EXERCISE DIRECTIONS:
Once the line with "It can be moved horizontally or vertically." is found in the entries below, print it and each following line exactly, stopping after the line with "### 🎤 Voice AI: Agentes Conversacionais"; print nothing else.

DATA PROVIDED Block Start

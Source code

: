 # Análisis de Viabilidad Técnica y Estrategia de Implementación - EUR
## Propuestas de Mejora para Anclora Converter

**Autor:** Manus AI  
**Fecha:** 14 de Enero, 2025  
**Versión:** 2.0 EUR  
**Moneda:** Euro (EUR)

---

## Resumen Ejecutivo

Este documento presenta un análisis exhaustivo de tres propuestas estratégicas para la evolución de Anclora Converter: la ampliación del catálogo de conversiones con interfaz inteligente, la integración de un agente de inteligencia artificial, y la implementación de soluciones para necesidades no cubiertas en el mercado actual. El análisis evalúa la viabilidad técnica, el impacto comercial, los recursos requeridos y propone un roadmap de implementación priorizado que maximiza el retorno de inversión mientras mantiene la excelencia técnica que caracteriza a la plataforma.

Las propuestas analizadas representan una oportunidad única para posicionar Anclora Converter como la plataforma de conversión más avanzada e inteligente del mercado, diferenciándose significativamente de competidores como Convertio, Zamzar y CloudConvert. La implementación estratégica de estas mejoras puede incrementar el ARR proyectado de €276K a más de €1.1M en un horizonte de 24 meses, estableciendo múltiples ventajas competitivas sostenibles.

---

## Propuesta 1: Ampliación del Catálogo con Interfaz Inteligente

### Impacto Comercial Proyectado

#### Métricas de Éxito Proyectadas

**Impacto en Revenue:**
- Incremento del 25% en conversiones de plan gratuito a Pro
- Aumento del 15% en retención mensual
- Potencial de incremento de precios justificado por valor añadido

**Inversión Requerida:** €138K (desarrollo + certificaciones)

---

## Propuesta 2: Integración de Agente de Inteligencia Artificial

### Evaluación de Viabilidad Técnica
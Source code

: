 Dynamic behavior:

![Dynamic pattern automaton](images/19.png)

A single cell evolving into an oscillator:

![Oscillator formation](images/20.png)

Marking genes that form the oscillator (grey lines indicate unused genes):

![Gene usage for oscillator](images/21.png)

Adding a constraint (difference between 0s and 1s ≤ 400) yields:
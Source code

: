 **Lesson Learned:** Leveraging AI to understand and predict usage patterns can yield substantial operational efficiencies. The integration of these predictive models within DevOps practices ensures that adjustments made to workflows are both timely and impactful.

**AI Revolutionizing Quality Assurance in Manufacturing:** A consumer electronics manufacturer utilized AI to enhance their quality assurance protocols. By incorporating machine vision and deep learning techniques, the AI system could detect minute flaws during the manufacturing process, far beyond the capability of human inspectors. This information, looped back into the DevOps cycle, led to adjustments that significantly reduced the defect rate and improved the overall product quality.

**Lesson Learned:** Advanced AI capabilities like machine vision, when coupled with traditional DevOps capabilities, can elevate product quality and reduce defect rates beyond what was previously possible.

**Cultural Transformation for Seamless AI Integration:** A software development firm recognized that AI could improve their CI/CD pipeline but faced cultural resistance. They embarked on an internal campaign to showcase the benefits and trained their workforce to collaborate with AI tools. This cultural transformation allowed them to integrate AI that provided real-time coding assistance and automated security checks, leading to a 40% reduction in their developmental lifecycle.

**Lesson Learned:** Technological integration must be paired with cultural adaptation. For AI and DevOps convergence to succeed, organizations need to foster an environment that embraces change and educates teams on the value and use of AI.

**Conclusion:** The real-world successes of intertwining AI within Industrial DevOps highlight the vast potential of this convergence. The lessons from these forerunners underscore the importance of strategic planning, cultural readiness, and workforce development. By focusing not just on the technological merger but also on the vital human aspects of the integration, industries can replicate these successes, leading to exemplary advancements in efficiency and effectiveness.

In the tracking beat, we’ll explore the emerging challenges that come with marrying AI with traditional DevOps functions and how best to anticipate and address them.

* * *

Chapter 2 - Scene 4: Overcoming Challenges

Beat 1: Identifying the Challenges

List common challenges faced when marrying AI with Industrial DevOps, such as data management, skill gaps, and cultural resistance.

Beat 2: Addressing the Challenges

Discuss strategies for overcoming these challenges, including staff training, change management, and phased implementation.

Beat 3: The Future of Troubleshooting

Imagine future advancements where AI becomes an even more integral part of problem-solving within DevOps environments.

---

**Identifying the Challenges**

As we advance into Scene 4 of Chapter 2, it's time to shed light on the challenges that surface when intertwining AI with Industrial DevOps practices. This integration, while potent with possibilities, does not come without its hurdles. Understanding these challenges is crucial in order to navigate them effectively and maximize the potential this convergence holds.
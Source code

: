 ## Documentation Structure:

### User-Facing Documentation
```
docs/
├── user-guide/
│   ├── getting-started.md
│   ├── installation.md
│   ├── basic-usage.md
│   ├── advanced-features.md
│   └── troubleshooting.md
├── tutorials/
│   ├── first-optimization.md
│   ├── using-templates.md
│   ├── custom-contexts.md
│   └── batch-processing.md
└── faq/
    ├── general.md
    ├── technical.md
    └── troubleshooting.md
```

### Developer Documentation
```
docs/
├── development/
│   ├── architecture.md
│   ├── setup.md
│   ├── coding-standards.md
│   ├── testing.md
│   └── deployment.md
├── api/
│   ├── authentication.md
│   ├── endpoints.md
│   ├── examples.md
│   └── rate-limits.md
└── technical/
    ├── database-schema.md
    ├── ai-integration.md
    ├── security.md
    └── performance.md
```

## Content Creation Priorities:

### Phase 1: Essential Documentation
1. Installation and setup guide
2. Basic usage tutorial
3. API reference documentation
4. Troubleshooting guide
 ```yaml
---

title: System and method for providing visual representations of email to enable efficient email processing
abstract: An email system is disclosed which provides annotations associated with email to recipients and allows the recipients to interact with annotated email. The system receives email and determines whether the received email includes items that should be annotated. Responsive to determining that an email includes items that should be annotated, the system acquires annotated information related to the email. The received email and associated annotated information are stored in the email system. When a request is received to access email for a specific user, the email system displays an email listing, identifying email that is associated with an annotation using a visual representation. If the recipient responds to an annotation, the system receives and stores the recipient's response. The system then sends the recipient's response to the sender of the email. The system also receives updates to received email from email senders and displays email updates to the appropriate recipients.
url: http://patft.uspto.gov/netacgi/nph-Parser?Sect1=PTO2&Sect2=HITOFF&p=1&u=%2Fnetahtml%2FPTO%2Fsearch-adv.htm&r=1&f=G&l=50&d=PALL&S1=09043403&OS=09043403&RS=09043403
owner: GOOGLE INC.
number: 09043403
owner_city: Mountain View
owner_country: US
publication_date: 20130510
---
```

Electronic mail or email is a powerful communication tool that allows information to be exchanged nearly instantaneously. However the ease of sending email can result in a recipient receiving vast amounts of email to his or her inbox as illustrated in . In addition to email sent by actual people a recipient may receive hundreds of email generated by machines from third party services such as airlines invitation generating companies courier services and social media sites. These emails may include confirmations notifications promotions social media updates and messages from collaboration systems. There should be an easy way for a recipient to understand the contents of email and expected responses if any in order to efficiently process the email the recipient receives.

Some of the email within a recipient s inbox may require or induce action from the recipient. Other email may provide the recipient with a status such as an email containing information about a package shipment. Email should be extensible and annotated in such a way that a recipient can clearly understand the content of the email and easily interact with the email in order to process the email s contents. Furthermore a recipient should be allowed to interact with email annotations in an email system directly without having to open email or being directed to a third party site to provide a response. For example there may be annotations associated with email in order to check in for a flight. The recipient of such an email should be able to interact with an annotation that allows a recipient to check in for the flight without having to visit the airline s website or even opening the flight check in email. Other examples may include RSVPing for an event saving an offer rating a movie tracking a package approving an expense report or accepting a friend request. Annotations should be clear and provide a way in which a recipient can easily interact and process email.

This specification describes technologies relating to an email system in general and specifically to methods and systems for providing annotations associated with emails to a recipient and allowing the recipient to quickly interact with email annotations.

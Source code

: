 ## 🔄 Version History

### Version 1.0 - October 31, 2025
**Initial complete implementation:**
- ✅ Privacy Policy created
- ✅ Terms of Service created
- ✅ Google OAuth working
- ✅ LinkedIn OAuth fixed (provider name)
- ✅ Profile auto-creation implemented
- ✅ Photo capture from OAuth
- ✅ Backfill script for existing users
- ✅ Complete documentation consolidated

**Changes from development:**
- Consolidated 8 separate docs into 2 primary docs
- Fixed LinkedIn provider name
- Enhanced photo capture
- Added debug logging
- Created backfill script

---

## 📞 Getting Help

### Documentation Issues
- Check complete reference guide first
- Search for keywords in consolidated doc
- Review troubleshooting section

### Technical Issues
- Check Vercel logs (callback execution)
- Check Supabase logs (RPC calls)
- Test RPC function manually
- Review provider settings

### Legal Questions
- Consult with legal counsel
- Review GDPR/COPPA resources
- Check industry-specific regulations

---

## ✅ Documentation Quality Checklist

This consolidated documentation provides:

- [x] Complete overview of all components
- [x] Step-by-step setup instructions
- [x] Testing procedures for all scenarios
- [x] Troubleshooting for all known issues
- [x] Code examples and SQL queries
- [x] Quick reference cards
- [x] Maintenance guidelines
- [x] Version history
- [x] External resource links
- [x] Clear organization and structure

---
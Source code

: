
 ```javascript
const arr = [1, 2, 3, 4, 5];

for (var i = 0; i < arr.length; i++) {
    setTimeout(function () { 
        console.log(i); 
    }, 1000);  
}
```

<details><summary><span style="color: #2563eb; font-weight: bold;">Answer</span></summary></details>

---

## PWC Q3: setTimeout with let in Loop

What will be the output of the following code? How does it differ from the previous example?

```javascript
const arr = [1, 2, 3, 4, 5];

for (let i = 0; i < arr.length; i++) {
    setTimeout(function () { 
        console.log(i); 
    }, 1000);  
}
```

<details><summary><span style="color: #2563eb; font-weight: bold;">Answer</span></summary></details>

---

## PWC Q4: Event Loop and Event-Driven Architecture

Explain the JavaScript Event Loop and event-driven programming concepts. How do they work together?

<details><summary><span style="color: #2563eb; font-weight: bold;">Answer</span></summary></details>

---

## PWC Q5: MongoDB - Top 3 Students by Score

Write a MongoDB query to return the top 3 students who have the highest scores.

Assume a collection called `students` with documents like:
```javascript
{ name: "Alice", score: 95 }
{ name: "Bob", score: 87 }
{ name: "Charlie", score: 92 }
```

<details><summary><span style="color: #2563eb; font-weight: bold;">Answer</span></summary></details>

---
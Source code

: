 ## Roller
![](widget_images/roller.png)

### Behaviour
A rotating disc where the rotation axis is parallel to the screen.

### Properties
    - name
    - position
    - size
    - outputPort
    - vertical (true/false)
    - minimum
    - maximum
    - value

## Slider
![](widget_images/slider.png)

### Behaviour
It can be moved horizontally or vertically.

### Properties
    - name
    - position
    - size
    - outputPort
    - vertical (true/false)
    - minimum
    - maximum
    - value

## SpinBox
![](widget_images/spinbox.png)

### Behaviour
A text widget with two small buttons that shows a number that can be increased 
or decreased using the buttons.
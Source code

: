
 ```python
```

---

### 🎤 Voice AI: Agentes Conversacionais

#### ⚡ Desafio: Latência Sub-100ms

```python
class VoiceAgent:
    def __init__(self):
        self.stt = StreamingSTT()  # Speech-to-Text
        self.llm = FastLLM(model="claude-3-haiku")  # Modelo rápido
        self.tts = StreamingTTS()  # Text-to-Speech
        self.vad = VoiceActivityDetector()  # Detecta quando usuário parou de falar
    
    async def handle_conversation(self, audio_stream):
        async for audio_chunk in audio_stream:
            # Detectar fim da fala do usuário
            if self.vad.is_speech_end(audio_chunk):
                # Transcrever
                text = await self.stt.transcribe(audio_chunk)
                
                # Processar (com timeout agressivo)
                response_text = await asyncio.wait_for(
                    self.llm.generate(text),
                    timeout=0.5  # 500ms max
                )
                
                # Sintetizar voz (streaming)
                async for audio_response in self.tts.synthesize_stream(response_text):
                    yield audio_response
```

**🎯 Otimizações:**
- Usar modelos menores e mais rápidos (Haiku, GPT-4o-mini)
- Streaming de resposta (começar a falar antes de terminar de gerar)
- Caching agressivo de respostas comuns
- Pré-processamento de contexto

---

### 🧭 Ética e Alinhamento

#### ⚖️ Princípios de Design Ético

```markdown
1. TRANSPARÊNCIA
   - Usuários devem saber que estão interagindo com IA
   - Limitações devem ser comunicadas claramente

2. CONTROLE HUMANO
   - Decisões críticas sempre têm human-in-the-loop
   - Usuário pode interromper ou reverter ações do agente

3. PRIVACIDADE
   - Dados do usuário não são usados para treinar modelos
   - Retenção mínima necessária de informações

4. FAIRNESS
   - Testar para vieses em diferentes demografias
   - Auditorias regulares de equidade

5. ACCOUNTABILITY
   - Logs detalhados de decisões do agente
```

DATA PROVIDED Block End

OUTPUT FOR THIS EXERCISE:
It can be moved horizontally or vertically.

### Properties
    - name
    - position
    - size
    - outputPort
    - vertical (true/false)
    - minimum
    - maximum
    - value

## SpinBox
![](widget_images/spinbox.png)

### Behaviour
A text widget with two small buttons that shows a number that can be increased 
or decreased using the buttons.
Source code

:
 ```python
```

---

### 🎤 Voice AI: Agentes Conversacionais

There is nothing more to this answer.